I am trying to extract all instances of the following blocks of text from a PDF:
Aug 12, 2022 Name of Place €11.22 €123.12
To: Long Name of Place
Card: 123456******1234
So far I have been able to write regular expressions to extract each section of text I require from the above i.e. Date, Name, Price, Card Number
# dates
reg_date = re.compile(r'((Jan|Feb|Mar|Apr|May|Jun|Jul|Aug|Sep|Oct|Nov|Dec) \d{1,2}\, \d{4})')
# currency
reg_cur = re.compile(r'[\$\u20AC\u00A3]{1}\d \.?\d{0,2}')
# vendor
reg_vdr = re.compile(r'To\:(.*)')
# card
reg_crd = re.compile(r'Card\:(.*)')
However, I am struggling to extract the blocks of text.

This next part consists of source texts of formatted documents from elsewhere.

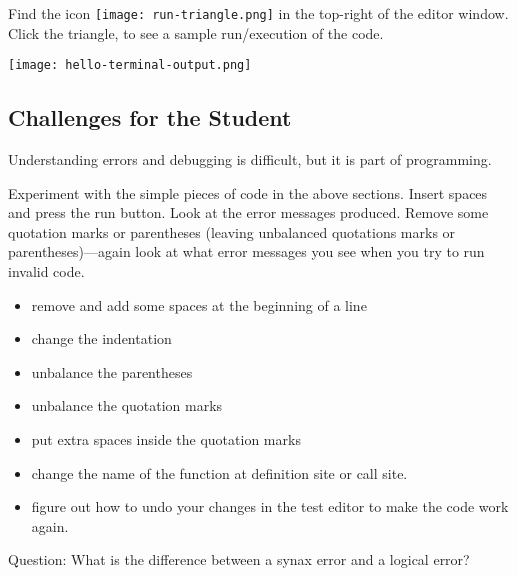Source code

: Find the icon \texttt{[image: run-triangle.png]}
  in the top-right of the editor window.  Click the triangle, to see a sample run/execution of the code.

\noindent\texttt{[image: hello-terminal-output.png]}


\subsection{Challenges for the Student}

Understanding errors and debugging is difficult, but it is part of programming.

Experiment with the simple pieces of code in the above sections.
Insert spaces and press the run button.  Look at the error messages
produced. Remove some quotation marks or parentheses (leaving
unbalanced quotations marks or parentheses)---again look at what error
messages you see when you try to run invalid code.


\begin{itemize}
\item remove and add some spaces at the beginning of a line
\item change the indentation
\item unbalance the parentheses
\item unbalance the quotation marks
\item put extra spaces inside the quotation marks
\item change the name of the  function at definition site or call site.
\item figure out how to undo your changes in the test editor to make the code work again.
\end{itemize}

Question:  What is the difference between a synax error and a logical error?
\clearpage

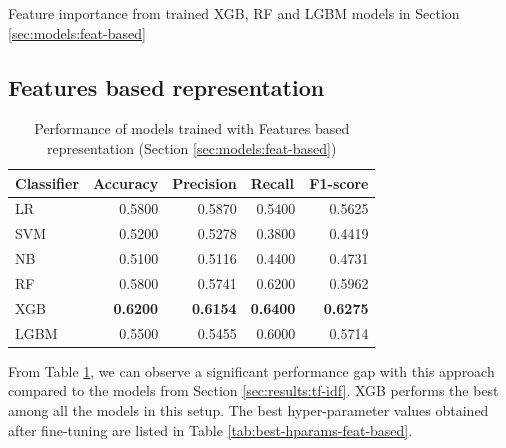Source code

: \begin{landscape}
\begin{table}[!h]
    {Feature importance from trained \ac{XGB}, \ac{RF} and \ac{LGBM} models in Section \ref{sec:models:feat-based}}
    \label{tab:best-hparams-tf-based-tfidf-vect}
\end{table}

\vfill
\clearpage
\end{landscape}


\subsection{Features based representation}
\label{sec:results:feat-extr}

\begin{table}[htbp]
\centering
\begin{tabular}{lrrrr}
\hline
\textbf{Classifier} & \multicolumn{1}{l}{\textbf{Accuracy}} & \multicolumn{1}{l}{\textbf{Precision}} & \multicolumn{1}{l}{\textbf{Recall}} & \multicolumn{1}{l}{\textbf{F1-score}} \\ \hline
LR & 0.5800 & 0.5870 & 0.5400 & 0.5625 \\
SVM & 0.5200 & 0.5278 & 0.3800 & 0.4419 \\
NB & 0.5100 & 0.5116 & 0.4400 & 0.4731 \\
RF & 0.5800 & 0.5741 & 0.6200 & 0.5962 \\
XGB & \textbf{0.6200} & \textbf{0.6154} & \textbf{0.6400} & \textbf{0.6275} \\
LGBM & 0.5500 & 0.5455 & 0.6000 & 0.5714 \\ \hline
\end{tabular}
\caption{Performance of models trained with Features based representation (Section \ref{sec:models:feat-based})}
\label{tab:results:performance-feat-based}
\end{table}

From Table \ref{tab:results:performance-feat-based}, we can observe a significant performance gap with this approach compared to the models from Section \ref{sec:results:tf-idf}. \ac{XGB} performs the best among all the models in this setup. The best hyper-parameter values obtained after fine-tuning are listed in Table \ref{tab:best-hparams-feat-based}.


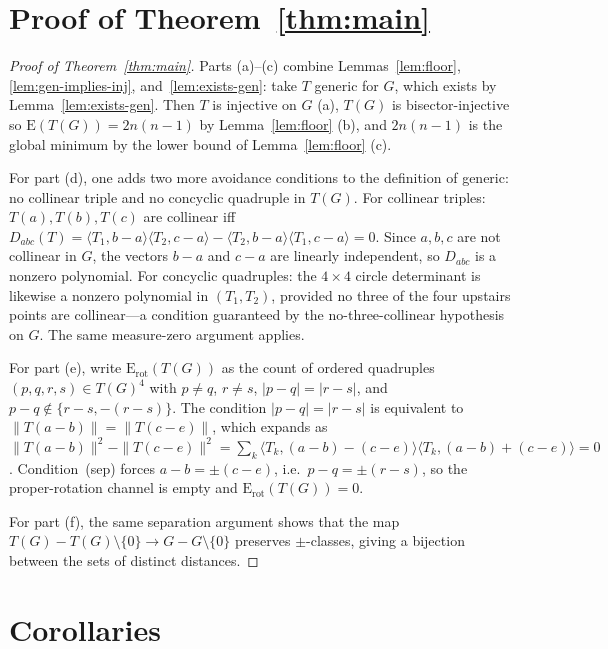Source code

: \documentclass[12pt]{article}
\newcommand{\E}{\mathrm{E}}         %
\newcommand{\Erot}{\mathrm{E}_{\mathrm{rot}}} %
\newcommand{\ip}[2]{\langle #1,#2\rangle}
\newcommand{\norm}[1]{\|#1\|}
\begin{document}
\section{Proof of Theorem~\ref{thm:main}}

\begin{proof}[Proof of Theorem~\ref{thm:main}]
Parts (a)--(c) combine Lemmas~\ref{lem:floor}, \ref{lem:gen-implies-inj},
and~\ref{lem:exists-gen}: take $T$ generic for $G$, which exists by
Lemma~\ref{lem:exists-gen}.  Then $T$ is injective on $G$ (a), $T(G)$ is
bisector-injective so $\E(T(G))=2n(n-1)$ by Lemma~\ref{lem:floor} (b),
and $2n(n-1)$ is the global minimum by the lower bound of
Lemma~\ref{lem:floor} (c).

For part (d), one adds two more avoidance conditions to the definition of generic:
no collinear triple and no concyclic quadruple in $T(G)$.
For collinear triples: $T(a),T(b),T(c)$ are collinear iff
$D_{abc}(T)=\ip{T_1}{b-a}\ip{T_2}{c-a}-\ip{T_2}{b-a}\ip{T_1}{c-a}=0$.
Since $a,b,c$ are not collinear in $G$, the vectors $b-a$ and $c-a$ are linearly
independent, so $D_{abc}$ is a nonzero polynomial.
For concyclic quadruples: the $4\times 4$ circle determinant is likewise a nonzero
polynomial in $(T_1,T_2)$, provided no three of the four upstairs points are
collinear---a condition guaranteed by the no-three-collinear hypothesis on $G$.
The same measure-zero argument applies.

For part (e), write $\Erot(T(G))$ as the count of ordered quadruples
$(p,q,r,s)\in T(G)^4$ with $p\ne q$, $r\ne s$, $|p-q|=|r-s|$, and
$p-q\notin\{r-s,-(r-s)\}$.  The condition $|p-q|=|r-s|$ is equivalent to
$\norm{T(a-b)}=\norm{T(c-e)}$, which expands as
$\norm{T(a-b)}^2 - \norm{T(c-e)}^2
 = \sum_k \ip{T_k}{(a-b)-(c-e)}\ip{T_k}{(a-b)+(c-e)} = 0$.
Condition~(sep) forces $a-b=\pm(c-e)$,
i.e.\ $p-q=\pm(r-s)$, so the proper-rotation channel is empty and
$\Erot(T(G))=0$.

For part (f), the same separation argument shows that the map
$T(G)-T(G)\setminus\{0\}\to G-G\setminus\{0\}$ preserves $\pm$-classes,
giving a bijection between the sets of distinct distances.
\end{proof}

\section{Corollaries}
\end{document}
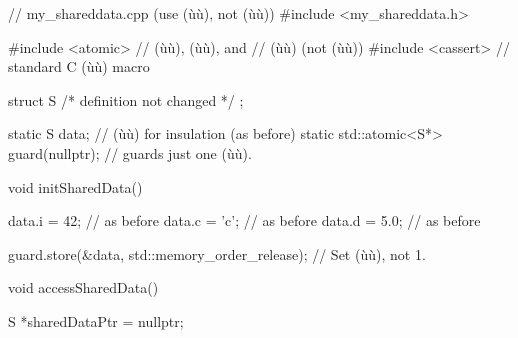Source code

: \begin{emcppslisting}
// my_shareddata.cpp (use (ù{}ù), not (ù{}ù))                                                          
#include <my_shareddata.h>                                                      
                                                                                
#include <atomic>  // (ù{}ù), (ù{}ù), and               
                   // (ù{}ù) (not (ù{}ù))                 
#include <cassert> // standard C (ù{}ù) macro                                   
                                                                                
struct S                                                                        
{                                                                               
    /* definition not changed */                                                
};                                                                              
                                                                                
static S               data;           // (ù{}ù) for insulation (as before)   
static std::atomic<S*> guard(nullptr); // guards just one (ù{}ù).           
                                                                                
void initSharedData()                                                           
{                                                                               
    data.i = 42;   // as before                                                 
    data.c = 'c';  // as before                                                 
    data.d = 5.0;  // as before                                                 
                                                                                
    guard.store(&data, std::memory_order_release);  // Set (ù{}ù), not 1.      
}                                                                               
                                                                                
void accessSharedData()                                                         
{                                                                               
    S *sharedDataPtr = nullptr;                                                 
                                                                                
}
\end{emcppslisting}
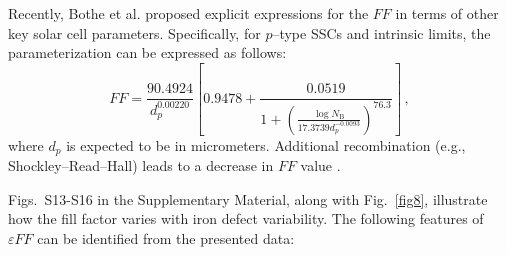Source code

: \documentclass[a4paper,fleqn]{cas-sc}
\begin{document}
Recently, Bothe et al. \cite{Bothe2023} proposed explicit expressions for the $FF$ in terms of other key solar cell parameters.
Specifically, for $p$--type SSCs and intrinsic limits, the parameterization can be expressed as follows:
\begin{equation}
\label{eqFF3}
    FF = \frac{90.4924}{d_p^{0.00220}}\left[0.9478+\frac{0.0519}{1+\left(\frac{\log N_\mathrm{B}}{17.3739 d_p^{-0.0093}}\right)^{76.3}}\right] \,,
\end{equation}
where
$d_p$ is expected to be in micrometers.
Additional recombination (e.g., Shockley–Read–Hall) leads to a decrease in $FF$ value \cite{Bothe2023}.

Figs.~S13-S16 in the Supplementary Material, along with Fig.~\ref{fig8}, illustrate how the fill factor varies with iron defect variability.
The following features of $\varepsilon FF$ can be identified from the presented data:
\end{document}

I tried the regex below but it is throwing an error (multiple repeat at position 77) which leads me to believe that the formatting is correct.
# block
reg_block = re.compile(r'(?<=(Jan|Feb|Mar|Apr|May|Jun|Jul|Aug|Sep|Oct|Nov|Dec) \d{1,2}\, \d{4}(.*?)?=******\d{4})')
matches = reg_date.findall(raw['content'])
print(matches)
Am I overlooking something obvious in my final regex in terms of implementation? Could it be the line breaks causing this?
CodePudding user response:
The one problem with your regex leading to the error you are seeing is the ******, each * is trying to do a wildcard match of the proceeding wildcard -> "multiple repeat at position 77".
Also, Python does not support variable repetition inside of a lookbehind.
If you would like to capture the date, "name of place", currency 1, currency 2, long name of place, and card all in one go, this regex might work for you, or get you pointed in the right direction:
((Jan|Feb|Mar|Apr|May|Jun|Jul|Aug|Sep|Oct|Nov|Dec) \d{1,2}\, \d{4} )(.*)([\$\u20AC\u00A3]{1}\d \.?\d{0,2}) ([\$\u20AC\u00A3]{1}\d \.?\d{0,2})[\r\n]*To:(.*)[\r\n]Card: (.*)
You could work around the no variable repetiion inside lookbehind by just not using lookbehind and using capture group 3 (in my example above), or using non capturing groups for everything except the one group you are looking for. This will just grab all text between the date and the currency into the only capture group without lookahead/lookbehind:
(?:(?:Jan|Feb|Mar|Apr|May|Jun|Jul|Aug|Sep|Oct|Nov|Dec) \d{1,2}\, \d{4} )(.*)(?:[\$\u20AC\u00A3]{1}\d \.?\d{0,2})